私は、これには日本ならではの文化的背景が関係していると思っています。DXを進めるときは、「頑張ったらいけないこと」が多々出てきます。「いかに効率化するか、楽をするか」を考えていくのがDXとも言えるかもしれません。ところが、日本人は、いい意味でも悪い意味でもすごく真面目で、多少非効率な仕事も言われたら頑張ってやってしまうんですよね。外資系の企業では考えられないような仕事を手作業でやっていたりします。こうした日本的な背景があるために、DXが「これまで自分たちが頑張ってきたこと」や「大切にしてきたこと」と逆行する形になってしまっているように思います。

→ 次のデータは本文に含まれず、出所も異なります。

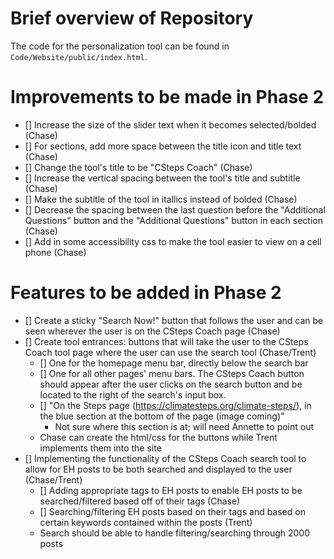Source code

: # Brief overview of Repository
The code for the personalization tool can be found in `Code/Website/public/index.html`.

# Improvements to be made in Phase 2
- [] Increase the size of the slider text when it becomes selected/bolded (Chase)
- [] For sections, add more space between the title icon and title text (Chase)
- [] Change the tool's title to be "CSteps Coach" (Chase)
- [] Increase the vertical spacing between the tool's title and subtitle (Chase)
- [] Make the subtitle of the tool in itallics instead of bolded (Chase)
- [] Decrease the spacing between the last question before the "Additional Questions" button and the "Additional Questions" button in each section (Chase)
- [] Add in some accessibility css to make the tool easier to view on a cell phone (Chase)

# Features to be added in Phase 2
- [] Create a sticky "Search Now!" button that follows the user and can be seen wherever the user is on the CSteps Coach page (Chase)
- [] Create tool entrances: buttons that will take the user to the CSteps Coach tool page where the user can use the search tool (Chase/Trent)
    - [] One for the homepage menu bar, directly below the search bar
    - [] One for all other pages' menu bars. The CSteps Coach button should appear after the user clicks on the search button and be located to the right of the search's input box.
    - [] "On the Steps page (https://climatesteps.org/climate-steps/), in the blue section at the bottom of the page (image coming)"
        * Not sure where this section is at; will need Annette to point out
    * Chase can create the html/css for the buttons while Trent implements them into the site
- [] Implementing the functionality of the CSteps Coach search tool to allow for EH posts to be both searched and displayed to the user (Chase/Trent)
    - [] Adding appropriate tags to EH posts to enable EH posts to be searched/filtered based off of their tags (Chase)
    - [] Searching/filtering EH posts based on their tags and based on certain keywords contained within the posts (Trent)
    * Search should be able to handle filtering/searching through 2000 posts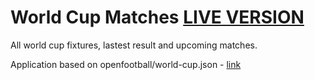 # World Cup Matches <a href="https://eugeneyakovlev.github.io/WorldCupMatches/">LIVE VERSION</a>

All world cup fixtures, lastest result and upcoming matches.

Application based on openfootball/world-cup.json - <a href="https://github.com/openfootball/world-cup.json" target="_blank">link</a>
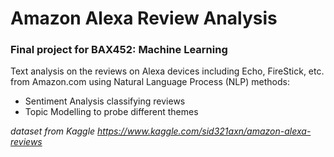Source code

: # Amazon Alexa Review Analysis

### Final project for BAX452: Machine Learning 

Text analysis on the reviews on Alexa devices including Echo, FireStick, etc. from Amazon.com using Natural Language Process (NLP) methods:

* Sentiment Analysis classifying reviews
* Topic Modelling to probe different themes 


*dataset from Kaggle https://www.kaggle.com/sid321axn/amazon-alexa-reviews*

この課題を解決するためには、やはりマネジメント層の意識改革が重要です。「今はうまくいっているから」とか「今なんとかなっているから」と見過ごさず、まずはマネジメント層がアジャイルな考え方を持って、新しいことにチャレンジできる雰囲気を醸成していかなければいけません。私もこの部分は意識的に取り組んでいて、「今みなさんが頑張っていること、今のやり方でも進められることは理解しているけど、その分の時間を他のことに費やしてもらいたい」と丁寧に説明することを大事にしています。
――全社を巻き込んでDXを進めていくとき、他に意識していることはありますか?
装置産業である石油事業をベースとするコスモエネルギーグループにとって、「安心安全な操業」は最も重要なものです。ですので、新しい物事に対面するとき、社員が気持ちを引き締めたり、守りの姿勢を示したりするのは当然のことだと思っています。そこで、私はなるべくリスクを小さく切るように、いつも意識しています。何でもかんでも小さく切ればいいというわけでもなく、リスクを小さくするために、マイルストーンを細かく設定するイメージですね。プロジェクトの期間、エリア、投資額など色々な視点からリスクを複合的に考えていきます。
そして、DXは推進する側ではなく、あくまで現場にいる社員が主役です。現場の社員が「なぜこの取り組みが必要なのか?」を理解した上で進めることも大切です。コーポレートDX戦略部ですべてをコントロールしようとは思っておらず、現場のみなさんのサポート役あるいはイネーブラーでありたいと思っています。